El tercer premio, enfocado en esta ocasión en la lengua portuguesa, viajó hasta la Universidad Palacký de Olomouc de la mano de Iryna Cholodová. Su investigación, titulada “Da Itália ao Brasil, da Ucrania a República Tcheca…”, analizó la experiencia histórica de la migración en masa como clave para entender los debates contemporáneos.
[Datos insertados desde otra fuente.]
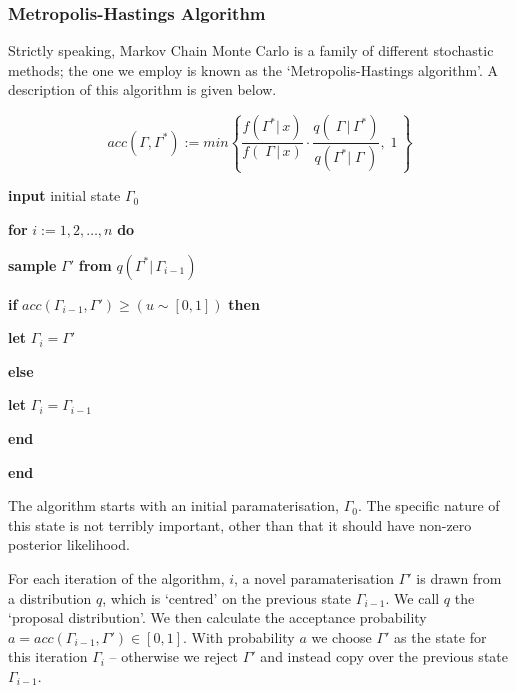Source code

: \documentclass[10pt,journal,compsoc]{IEEEtran}
\begin{document}
\subsubsection{Metropolis-Hastings Algorithm}

Strictly speaking, Markov Chain Monte Carlo is a family of different stochastic methods; the one we employ is known as the `Metropolis-Hastings algorithm'. A description of this algorithm is given below.

\begin{equation*}
acc(\Gamma, \Gamma^*) := min\left\{\frac{f(\Gamma^*|\,x)}{f(\;\Gamma\,|\,x)} \cdot \frac{q(\;\Gamma\,|\,\Gamma^*)}{q(\Gamma^*|\;\Gamma\,)},\;1\,\right\}
\end{equation*}

\indent\textbf{input} initial state $\Gamma_0$

\indent\textbf{for} $i := 1, 2, \ldots , n$ \textbf{do}



\indent\indent\textbf{sample} $\Gamma'$ \textbf{from} $q(\Gamma^*|\,\Gamma_{i-1})$

\indent\indent\textbf{if} $acc(\Gamma_{i-1}, \Gamma') \ge (u \sim [0, 1])$ \textbf{then}

\indent\indent\indent\textbf{let} $\Gamma_i = \Gamma'$

\indent\indent\textbf{else}

\indent\indent\indent\textbf{let} $\Gamma_i = \Gamma_{i-1}$

\indent\indent\textbf{end}

\indent\textbf{end}

\vspace{0.5cm}

The algorithm starts with an initial paramaterisation, $\Gamma_0$. The specific nature of this state is not terribly important, other than that it should have non-zero posterior likelihood.

For each iteration of the algorithm, $i$, a novel paramaterisation $\Gamma'$ is drawn from a distribution $q$, which is `centred' on the previous state $\Gamma_{i-1}$. We call $q$ the `proposal distribution'. We then calculate the acceptance probability $a = acc(\Gamma_{i-1}, \Gamma') \in [0, 1]$. With probability $a$ we choose $\Gamma'$ as the state for this iteration $\Gamma_i$ -- otherwise we reject $\Gamma'$ and instead copy over the previous state $\Gamma_{i-1}$.
\end{document}
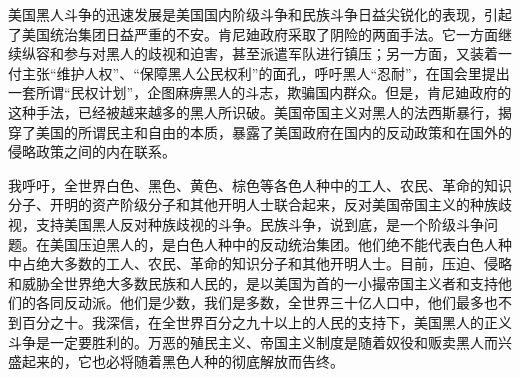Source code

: 美国黑人斗争的迅速发展是美国国内阶级斗争和民族斗争日益尖锐化的表现，引起了美国统治集团日益严重的不安。肯尼廸政府采取了阴险的两面手法。它一方面继续纵容和参与对黑人的歧视和迫害，甚至派遣军队进行镇压；另一方面，又装着一付主张“维护人权”、“保障黑人公民权利”的面孔，呼吁黑人“忍耐”，在国会里提出一套所谓“民权计划”，企图麻痹黑人的斗志，欺骗国内群众。但是，肯尼廸政府的这种手法，已经被越来越多的黑人所识破。美国帝国主义对黑人的法西斯暴行，揭穿了美国的所谓民主和自由的本质，暴露了美国政府在国内的反动政策和在国外的侵略政策之间的内在联系。

我呼吁，全世界白色、黑色、黄色、棕色等各色人种中的工人、农民、革命的知识分子、开明的资产阶级分子和其他开明人士联合起来，反对美国帝国主义的种族歧视，支持美国黑人反对种族歧视的斗争。民族斗争，说到底，是一个阶级斗争问题。在美国压迫黑人的，是白色人种中的反动统治集团。他们绝不能代表白色人种中占绝大多数的工人、农民、革命的知识分子和其他开明人士。目前，压迫、侵略和威胁全世界绝大多数民族和人民的，是以美国为首的一小撮帝国主义者和支持他们的各同反动派。他们是少数，我们是多数，全世界三十亿人口中，他们最多也不到百分之十。我深信，在全世界百分之九十以上的人民的支持下，美国黑人的正义斗争是一定要胜利的。万恶的殖民主义、帝国主义制度是随着奴役和贩卖黑人而兴盛起来的，它也必将随着黑色人种的彻底解放而告终。



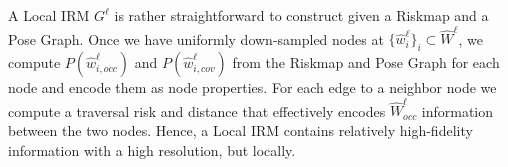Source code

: \documentclass[letterpaper]{article} %
\newcommand{\phdone}[1]{} %
\begin{document}
\phdone{Local IRM}
%
A Local IRM $G^\ell$ is rather straightforward to construct given a Riskmap and a Pose Graph.
Once we have uniformly down-sampled nodes at $\{\hat{w}^\ell_i\}_i \subset \hat{W}^\ell$,
we compute $P(\hat{w}^\ell_{i,occ})$ and $P(\hat{w}^\ell_{i,cov})$ from the Riskmap and Pose Graph for each node and encode them as node properties.
For each edge to a neighbor node we compute a traversal risk and distance that effectively encodes $\hat{W}^\ell_{occ}$ information between the two nodes.
Hence, a Local IRM contains relatively high-fidelity information with a high resolution, but locally.







\end{document}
Asimismo, el jurado confirió una Mención Especial a Alžběta Bohme Ryšková, de la Universidad Masaryk, por su estudio sobre el bilingüismo de herencia.
En su discurso de aceptación, recogido por el redactor jefe de Correo Publicitario, Votavová expresó una „inmensa alegría“ y dedicó emotivas palabras a sus padres, a su novio y, muy especialmente, a la reconocida traductora y profesora Dra. Anežka Charvátová, a quien atribuyó haberle transmitido «el amor por la traducción y la literatura hispánica».
El trasfondo de un galardón histórico (Datos adicionales de la redacción)
Más allá de la crónica de la jornada ofrecida por Sorrosa, un análisis al archivo histórico de este certamen —con datos recopilados de manera independiente a su nota— revela la enorme magnitud que el Premio Iberoamericano ha adquirido a lo largo de las décadas.
Fundado originalmente en 1994 fruto de un esfuerzo conjunto entre las embajadas iberoamericanas acreditadas en la República Checa y las autoridades de la Universidad Carolina, el galardón celebra este año su 31ª edición oficial (XXXI). A lo largo de sus más de tres décadas de existencia ininterrumpida, se estima que más de 100 estudiantes universitarios checos han sido premiados o distinguidos, impulsando de forma decisiva las carreras de numerosos hispanistas y lusófonos centroeuropeos.
La dinámica del premio destaca por su carácter integrador: la organización del certamen y su Secretaría Pro Tempore rotan anualmente entre los diferentes países participantes (como Argentina, Brasil, Chile, Colombia, Cuba, España, México, Perú y Portugal). En esta edición de 2026, la responsabilidad recayó sobre la Embajada de México, motivo por el cual la ceremonia de ayer cobró un matiz de celebración especial para el cuerpo diplomático de ese país.
Ciencia y diplomacia
Este carácter multidisciplinar y global fue precisamente el eje del discurso de clausura del rector de la Universidad Carolina, el profesor doctor Jiří Zima. Tal y como constató Sorrosa Arrata en su nota de prensa, Zima —químico de profesión— felicitó a la delegación mexicana por la excelente organización y recordó el profundo valor estratégico e histórico que el mundo iberoamericano posee para los científicos e investigadores checos, quienes desde hace siglos emprenden misiones de exploración en dicha región.
El evento cerró con el aplauso unánime de los diplomáticos presentes, consolidando un premio que sigue demostrando que las fronteras geográficas se diluyen cuando hay rigor académico de por medio.